We all rely on integrated circuits in our laptops, desktops and mobile devices to communicate access information and store data. But what if the circuits in your computer had their own agenda? As Jia Di, associate professor of computer science and computer engineering, explained, hardware designers could easily insert malicious functionalities into their designs.
“With a few lines of code, they can put in additional functionalities,” said Di. “They could steal your information or modify the data you receive without you knowing.”
This type of code, called hardware descriptive language, or HDL, is used to describe the design of a piece of hardware. Often, companies that make the hardware buy certain designs from third parties, and have no way of knowing if the HDL contains code that could present a security threat. “It would be exhaustively hard to test for these,” said Di.

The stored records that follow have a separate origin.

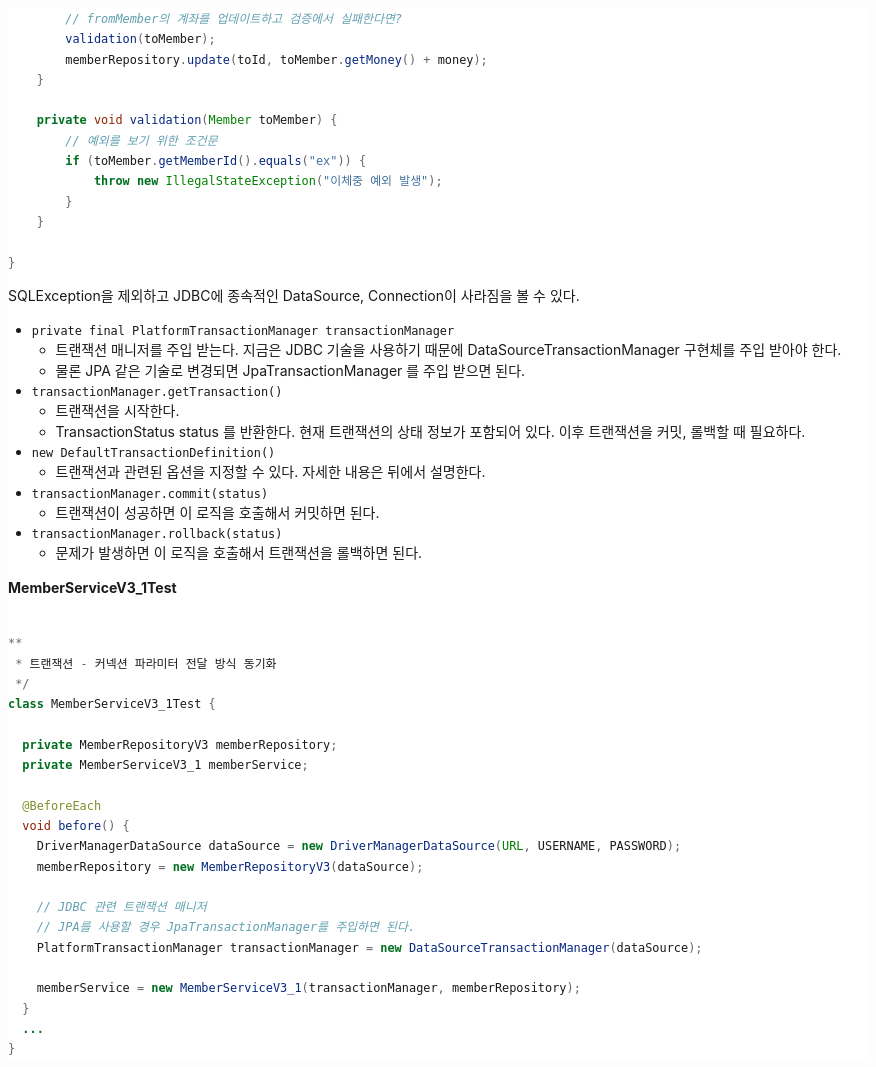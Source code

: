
 ```java
        // fromMember의 계좌를 업데이트하고 검증에서 실패한다면?
        validation(toMember);
        memberRepository.update(toId, toMember.getMoney() + money);
    }

    private void validation(Member toMember) {
        // 예외를 보기 위한 조건문
        if (toMember.getMemberId().equals("ex")) {
            throw new IllegalStateException("이체중 예외 발생");
        }
    }

}
```

SQLException을 제외하고 JDBC에 종속적인 DataSource, Connection이 사라짐을 볼 수 있다.

- `private final PlatformTransactionManager transactionManager`
  - 트랜잭션 매니저를 주입 받는다. 지금은 JDBC 기술을 사용하기 때문에 DataSourceTransactionManager 구현체를 주입 받아야 한다.
  - 물론 JPA 같은 기술로 변경되면 JpaTransactionManager 를 주입 받으면 된다.
- `transactionManager.getTransaction()`
  - 트랜잭션을 시작한다.
  - TransactionStatus status 를 반환한다. 현재 트랜잭션의 상태 정보가 포함되어 있다. 이후 트랜잭션을 커밋, 롤백할 때 필요하다.
- `new DefaultTransactionDefinition()`
  - 트랜잭션과 관련된 옵션을 지정할 수 있다. 자세한 내용은 뒤에서 설명한다.
- `transactionManager.commit(status)`
  - 트랜잭션이 성공하면 이 로직을 호출해서 커밋하면 된다.
- `transactionManager.rollback(status)`
  - 문제가 발생하면 이 로직을 호출해서 트랜잭션을 롤백하면 된다.

**MemberServiceV3_1Test**

```java

**
 * 트랜잭션 - 커넥션 파라미터 전달 방식 동기화
 */
class MemberServiceV3_1Test {

  private MemberRepositoryV3 memberRepository;
  private MemberServiceV3_1 memberService;

  @BeforeEach
  void before() {
    DriverManagerDataSource dataSource = new DriverManagerDataSource(URL, USERNAME, PASSWORD);
    memberRepository = new MemberRepositoryV3(dataSource);

    // JDBC 관련 트랜잭션 매니저
    // JPA를 사용할 경우 JpaTransactionManager를 주입하면 된다.
    PlatformTransactionManager transactionManager = new DataSourceTransactionManager(dataSource);

    memberService = new MemberServiceV3_1(transactionManager, memberRepository);
  }
  ...
}
```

In spite of this challenge, the Department of Defense is making hardware security a priority, and Di has received a $250,000 grant from the Defense Advanced Research Projects Agency to develop a way to test hardware designs for malicious elements.
Currently, Di and his students are creating a tool that can look at HDL code and determine all the functionalities it is capable of performing. In the next phase of the project, they will find a way to figure out if any of those functionalities are malicious.
Di is working with Ph.D. students Michael Hinds and Nathan Kuhns and Honors College students John Brady and Jean Pierre Habimana.